▸ PROBLEM STATEMENT
Where a line in the material below has the string "individual", please report it.

PROVIDED DATA section start

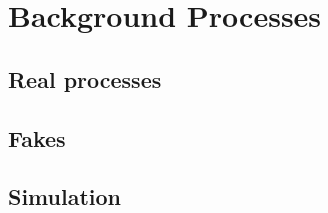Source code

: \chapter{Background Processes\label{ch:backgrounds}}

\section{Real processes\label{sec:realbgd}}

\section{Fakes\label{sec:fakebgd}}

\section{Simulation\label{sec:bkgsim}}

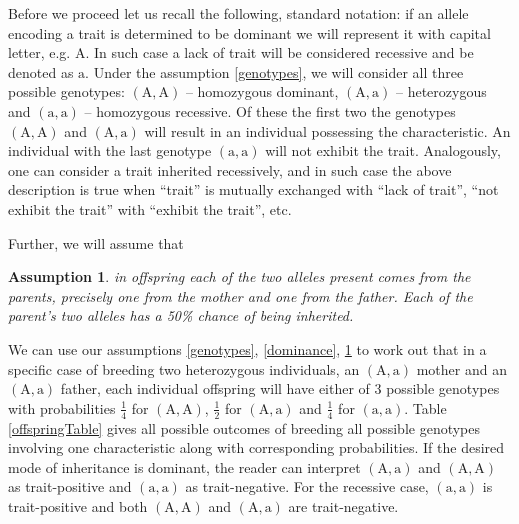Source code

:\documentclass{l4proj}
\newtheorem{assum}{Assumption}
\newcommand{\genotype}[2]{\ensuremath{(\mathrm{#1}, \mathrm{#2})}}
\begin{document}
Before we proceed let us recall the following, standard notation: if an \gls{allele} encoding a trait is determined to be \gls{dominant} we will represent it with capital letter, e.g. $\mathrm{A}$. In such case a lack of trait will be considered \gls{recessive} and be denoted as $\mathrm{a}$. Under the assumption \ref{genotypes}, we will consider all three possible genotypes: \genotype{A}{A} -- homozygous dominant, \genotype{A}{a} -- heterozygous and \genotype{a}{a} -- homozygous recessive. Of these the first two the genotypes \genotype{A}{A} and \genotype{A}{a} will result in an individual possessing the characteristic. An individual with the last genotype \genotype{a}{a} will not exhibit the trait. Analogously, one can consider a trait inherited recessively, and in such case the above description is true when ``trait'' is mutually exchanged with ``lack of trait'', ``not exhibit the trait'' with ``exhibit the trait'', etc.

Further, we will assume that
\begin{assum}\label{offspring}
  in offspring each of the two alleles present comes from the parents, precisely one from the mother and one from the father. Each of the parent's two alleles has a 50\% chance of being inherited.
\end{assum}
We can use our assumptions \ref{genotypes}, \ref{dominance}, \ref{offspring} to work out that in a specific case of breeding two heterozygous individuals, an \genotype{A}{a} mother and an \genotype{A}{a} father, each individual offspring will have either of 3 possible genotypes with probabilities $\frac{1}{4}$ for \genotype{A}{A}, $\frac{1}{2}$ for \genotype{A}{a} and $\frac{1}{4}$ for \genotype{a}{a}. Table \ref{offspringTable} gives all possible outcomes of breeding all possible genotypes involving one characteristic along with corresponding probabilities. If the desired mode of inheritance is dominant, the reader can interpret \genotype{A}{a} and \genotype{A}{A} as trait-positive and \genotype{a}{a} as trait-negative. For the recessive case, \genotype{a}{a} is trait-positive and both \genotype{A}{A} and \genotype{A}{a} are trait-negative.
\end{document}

PROVIDED DATA section end
PROVIDED DATA section start

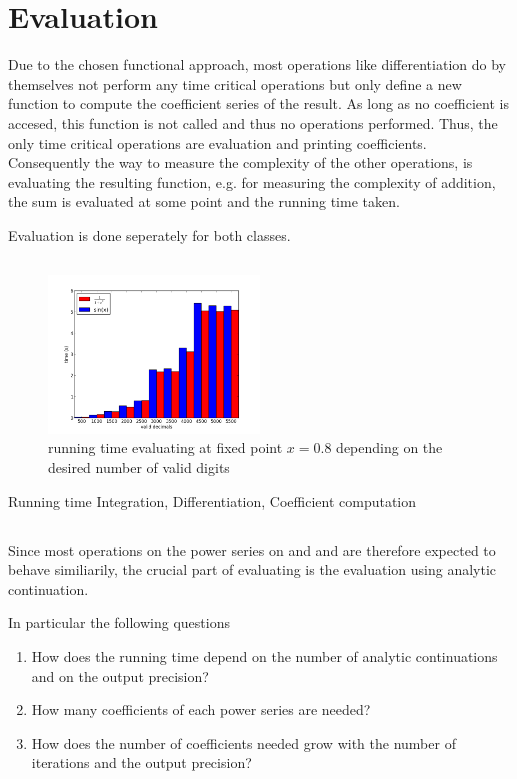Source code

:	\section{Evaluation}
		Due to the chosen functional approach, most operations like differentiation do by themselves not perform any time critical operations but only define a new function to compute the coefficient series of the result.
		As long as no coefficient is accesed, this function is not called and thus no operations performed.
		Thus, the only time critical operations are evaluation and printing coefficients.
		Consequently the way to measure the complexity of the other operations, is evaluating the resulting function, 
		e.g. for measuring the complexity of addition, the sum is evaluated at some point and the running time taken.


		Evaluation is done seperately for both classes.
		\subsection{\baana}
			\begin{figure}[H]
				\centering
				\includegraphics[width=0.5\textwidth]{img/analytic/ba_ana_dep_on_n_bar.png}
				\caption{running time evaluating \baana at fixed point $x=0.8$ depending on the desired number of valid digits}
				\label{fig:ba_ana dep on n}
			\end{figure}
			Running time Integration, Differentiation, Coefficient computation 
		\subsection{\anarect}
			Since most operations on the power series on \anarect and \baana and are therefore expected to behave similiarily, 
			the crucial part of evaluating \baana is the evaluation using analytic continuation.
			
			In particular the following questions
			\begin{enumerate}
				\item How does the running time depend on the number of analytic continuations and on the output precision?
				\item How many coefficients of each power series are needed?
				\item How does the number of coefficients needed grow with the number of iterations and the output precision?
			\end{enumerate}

PROVIDED DATA section end
PROVIDED DATA section start

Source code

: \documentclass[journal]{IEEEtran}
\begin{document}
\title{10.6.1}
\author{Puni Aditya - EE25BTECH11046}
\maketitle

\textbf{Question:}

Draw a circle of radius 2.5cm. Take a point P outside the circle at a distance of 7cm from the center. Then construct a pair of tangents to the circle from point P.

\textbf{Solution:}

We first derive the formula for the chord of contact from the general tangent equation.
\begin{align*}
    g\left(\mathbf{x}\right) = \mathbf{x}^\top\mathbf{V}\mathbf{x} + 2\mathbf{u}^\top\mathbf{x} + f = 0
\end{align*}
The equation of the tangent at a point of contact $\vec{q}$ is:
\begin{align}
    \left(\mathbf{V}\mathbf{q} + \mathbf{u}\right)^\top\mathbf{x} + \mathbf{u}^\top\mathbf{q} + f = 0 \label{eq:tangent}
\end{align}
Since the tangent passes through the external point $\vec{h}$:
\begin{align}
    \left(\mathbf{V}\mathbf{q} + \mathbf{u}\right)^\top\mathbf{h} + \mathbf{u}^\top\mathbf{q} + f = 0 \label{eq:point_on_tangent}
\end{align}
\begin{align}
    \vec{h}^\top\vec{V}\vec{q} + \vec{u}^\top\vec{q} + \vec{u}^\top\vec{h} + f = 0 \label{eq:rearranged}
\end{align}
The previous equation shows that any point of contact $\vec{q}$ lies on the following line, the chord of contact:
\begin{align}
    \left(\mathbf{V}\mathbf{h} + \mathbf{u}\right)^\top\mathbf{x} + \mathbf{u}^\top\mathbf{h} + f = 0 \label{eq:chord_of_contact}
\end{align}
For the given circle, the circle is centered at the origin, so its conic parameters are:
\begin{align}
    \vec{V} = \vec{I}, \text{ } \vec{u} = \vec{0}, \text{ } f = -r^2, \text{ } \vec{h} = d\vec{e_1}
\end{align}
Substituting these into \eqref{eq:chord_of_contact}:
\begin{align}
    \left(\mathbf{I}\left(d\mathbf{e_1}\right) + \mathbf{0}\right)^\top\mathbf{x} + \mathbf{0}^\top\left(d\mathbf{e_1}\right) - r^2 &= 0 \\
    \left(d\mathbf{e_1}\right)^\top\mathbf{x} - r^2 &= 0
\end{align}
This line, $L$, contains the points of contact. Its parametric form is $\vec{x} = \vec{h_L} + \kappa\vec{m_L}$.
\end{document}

PROVIDED DATA section end

▸ EXERCISE RESULT
Before we proceed let us recall the following, standard notation: if an \gls{allele} encoding a trait is determined to be \gls{dominant} we will represent it with capital letter, e.g. $\mathrm{A}$. In such case a lack of trait will be considered \gls{recessive} and be denoted as $\mathrm{a}$. Under the assumption \ref{genotypes}, we will consider all three possible genotypes: \genotype{A}{A} -- homozygous dominant, \genotype{A}{a} -- heterozygous and \genotype{a}{a} -- homozygous recessive. Of these the first two the genotypes \genotype{A}{A} and \genotype{A}{a} will result in an individual possessing the characteristic. An individual with the last genotype \genotype{a}{a} will not exhibit the trait. Analogously, one can consider a trait inherited recessively, and in such case the above description is true when ``trait'' is mutually exchanged with ``lack of trait'', ``not exhibit the trait'' with ``exhibit the trait'', etc.
We can use our assumptions \ref{genotypes}, \ref{dominance}, \ref{offspring} to work out that in a specific case of breeding two heterozygous individuals, an \genotype{A}{a} mother and an \genotype{A}{a} father, each individual offspring will have either of 3 possible genotypes with probabilities $\frac{1}{4}$ for \genotype{A}{A}, $\frac{1}{2}$ for \genotype{A}{a} and $\frac{1}{4}$ for \genotype{a}{a}. Table \ref{offspringTable} gives all possible outcomes of breeding all possible genotypes involving one characteristic along with corresponding probabilities. If the desired mode of inheritance is dominant, the reader can interpret \genotype{A}{a} and \genotype{A}{A} as trait-positive and \genotype{a}{a} as trait-negative. For the recessive case, \genotype{a}{a} is trait-positive and both \genotype{A}{A} and \genotype{A}{a} are trait-negative.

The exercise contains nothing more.